### What this task involves
Copy every line from the records below that carries the word "Firestore".

### Supplied data
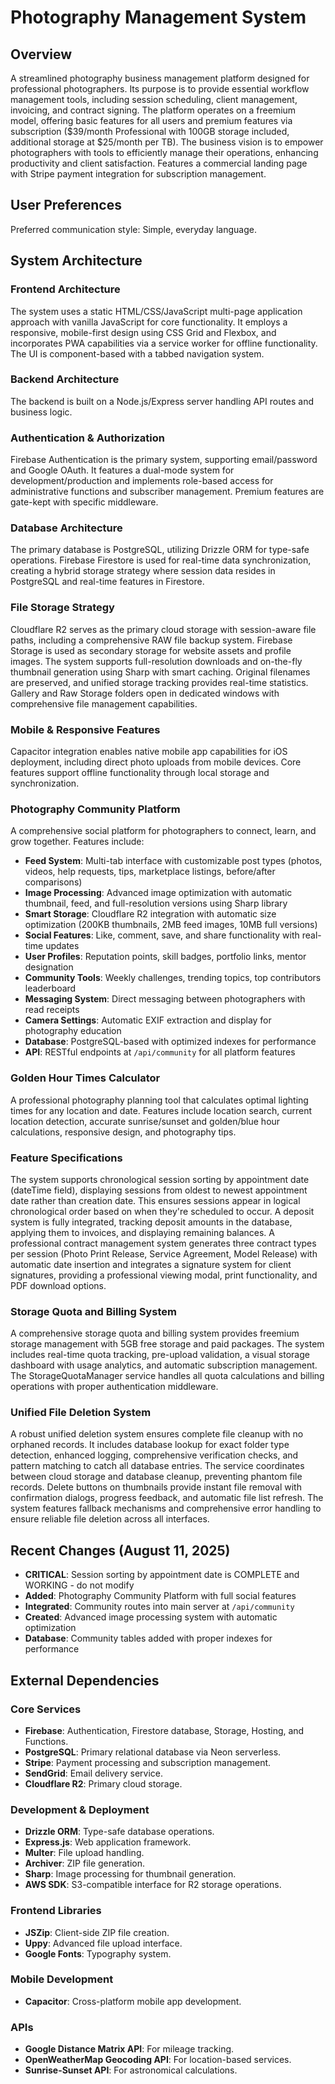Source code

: # Photography Management System

## Overview
A streamlined photography business management platform designed for professional photographers. Its purpose is to provide essential workflow management tools, including session scheduling, client management, invoicing, and contract signing. The platform operates on a freemium model, offering basic features for all users and premium features via subscription ($39/month Professional with 100GB storage included, additional storage at $25/month per TB). The business vision is to empower photographers with tools to efficiently manage their operations, enhancing productivity and client satisfaction. Features a commercial landing page with Stripe payment integration for subscription management.

## User Preferences
Preferred communication style: Simple, everyday language.

## System Architecture

### Frontend Architecture
The system uses a static HTML/CSS/JavaScript multi-page application approach with vanilla JavaScript for core functionality. It employs a responsive, mobile-first design using CSS Grid and Flexbox, and incorporates PWA capabilities via a service worker for offline functionality. The UI is component-based with a tabbed navigation system.

### Backend Architecture
The backend is built on a Node.js/Express server handling API routes and business logic.

### Authentication & Authorization
Firebase Authentication is the primary system, supporting email/password and Google OAuth. It features a dual-mode system for development/production and implements role-based access for administrative functions and subscriber management. Premium features are gate-kept with specific middleware.

### Database Architecture
The primary database is PostgreSQL, utilizing Drizzle ORM for type-safe operations. Firebase Firestore is used for real-time data synchronization, creating a hybrid storage strategy where session data resides in PostgreSQL and real-time features in Firestore.

### File Storage Strategy
Cloudflare R2 serves as the primary cloud storage with session-aware file paths, including a comprehensive RAW file backup system. Firebase Storage is used as secondary storage for website assets and profile images. The system supports full-resolution downloads and on-the-fly thumbnail generation using Sharp with smart caching. Original filenames are preserved, and unified storage tracking provides real-time statistics. Gallery and Raw Storage folders open in dedicated windows with comprehensive file management capabilities.

### Mobile & Responsive Features
Capacitor integration enables native mobile app capabilities for iOS deployment, including direct photo uploads from mobile devices. Core features support offline functionality through local storage and synchronization.

### Photography Community Platform
A comprehensive social platform for photographers to connect, learn, and grow together. Features include:
- **Feed System**: Multi-tab interface with customizable post types (photos, videos, help requests, tips, marketplace listings, before/after comparisons)
- **Image Processing**: Advanced image optimization with automatic thumbnail, feed, and full-resolution versions using Sharp library
- **Smart Storage**: Cloudflare R2 integration with automatic size optimization (200KB thumbnails, 2MB feed images, 10MB full versions)
- **Social Features**: Like, comment, save, and share functionality with real-time updates
- **User Profiles**: Reputation points, skill badges, portfolio links, mentor designation
- **Community Tools**: Weekly challenges, trending topics, top contributors leaderboard
- **Messaging System**: Direct messaging between photographers with read receipts
- **Camera Settings**: Automatic EXIF extraction and display for photography education
- **Database**: PostgreSQL-based with optimized indexes for performance
- **API**: RESTful endpoints at `/api/community` for all platform features

### Golden Hour Times Calculator
A professional photography planning tool that calculates optimal lighting times for any location and date. Features include location search, current location detection, accurate sunrise/sunset and golden/blue hour calculations, responsive design, and photography tips.

### Feature Specifications
The system supports chronological session sorting by appointment date (dateTime field), displaying sessions from oldest to newest appointment date rather than creation date. This ensures sessions appear in logical chronological order based on when they're scheduled to occur. A deposit system is fully integrated, tracking deposit amounts in the database, applying them to invoices, and displaying remaining balances. A professional contract management system generates three contract types per session (Photo Print Release, Service Agreement, Model Release) with automatic date insertion and integrates a signature system for client signatures, providing a professional viewing modal, print functionality, and PDF download options.

### Storage Quota and Billing System
A comprehensive storage quota and billing system provides freemium storage management with 5GB free storage and paid packages. The system includes real-time quota tracking, pre-upload validation, a visual storage dashboard with usage analytics, and automatic subscription management. The StorageQuotaManager service handles all quota calculations and billing operations with proper authentication middleware.

### Unified File Deletion System
A robust unified deletion system ensures complete file cleanup with no orphaned records. It includes database lookup for exact folder type detection, enhanced logging, comprehensive verification checks, and pattern matching to catch all database entries. The service coordinates between cloud storage and database cleanup, preventing phantom file records. Delete buttons on thumbnails provide instant file removal with confirmation dialogs, progress feedback, and automatic file list refresh. The system features fallback mechanisms and comprehensive error handling to ensure reliable file deletion across all interfaces.

## Recent Changes (August 11, 2025)
- **CRITICAL**: Session sorting by appointment date is COMPLETE and WORKING - do not modify
- **Added**: Photography Community Platform with full social features
- **Integrated**: Community routes into main server at `/api/community`
- **Created**: Advanced image processing system with automatic optimization
- **Database**: Community tables added with proper indexes for performance

## External Dependencies

### Core Services
- **Firebase**: Authentication, Firestore database, Storage, Hosting, and Functions.
- **PostgreSQL**: Primary relational database via Neon serverless.
- **Stripe**: Payment processing and subscription management.
- **SendGrid**: Email delivery service.
- **Cloudflare R2**: Primary cloud storage.

### Development & Deployment
- **Drizzle ORM**: Type-safe database operations.
- **Express.js**: Web application framework.
- **Multer**: File upload handling.
- **Archiver**: ZIP file generation.
- **Sharp**: Image processing for thumbnail generation.
- **AWS SDK**: S3-compatible interface for R2 storage operations.

### Frontend Libraries
- **JSZip**: Client-side ZIP file creation.
- **Uppy**: Advanced file upload interface.
- **Google Fonts**: Typography system.

### Mobile Development
- **Capacitor**: Cross-platform mobile app development.

### APIs
- **Google Distance Matrix API**: For mileage tracking.
- **OpenWeatherMap Geocoding API**: For location-based services.
- **Sunrise-Sunset API**: For astronomical calculations.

### Result of the exercise
The primary database is PostgreSQL, utilizing Drizzle ORM for type-safe operations. Firebase Firestore is used for real-time data synchronization, creating a hybrid storage strategy where session data resides in PostgreSQL and real-time features in Firestore.
- **Firebase**: Authentication, Firestore database, Storage, Hosting, and Functions.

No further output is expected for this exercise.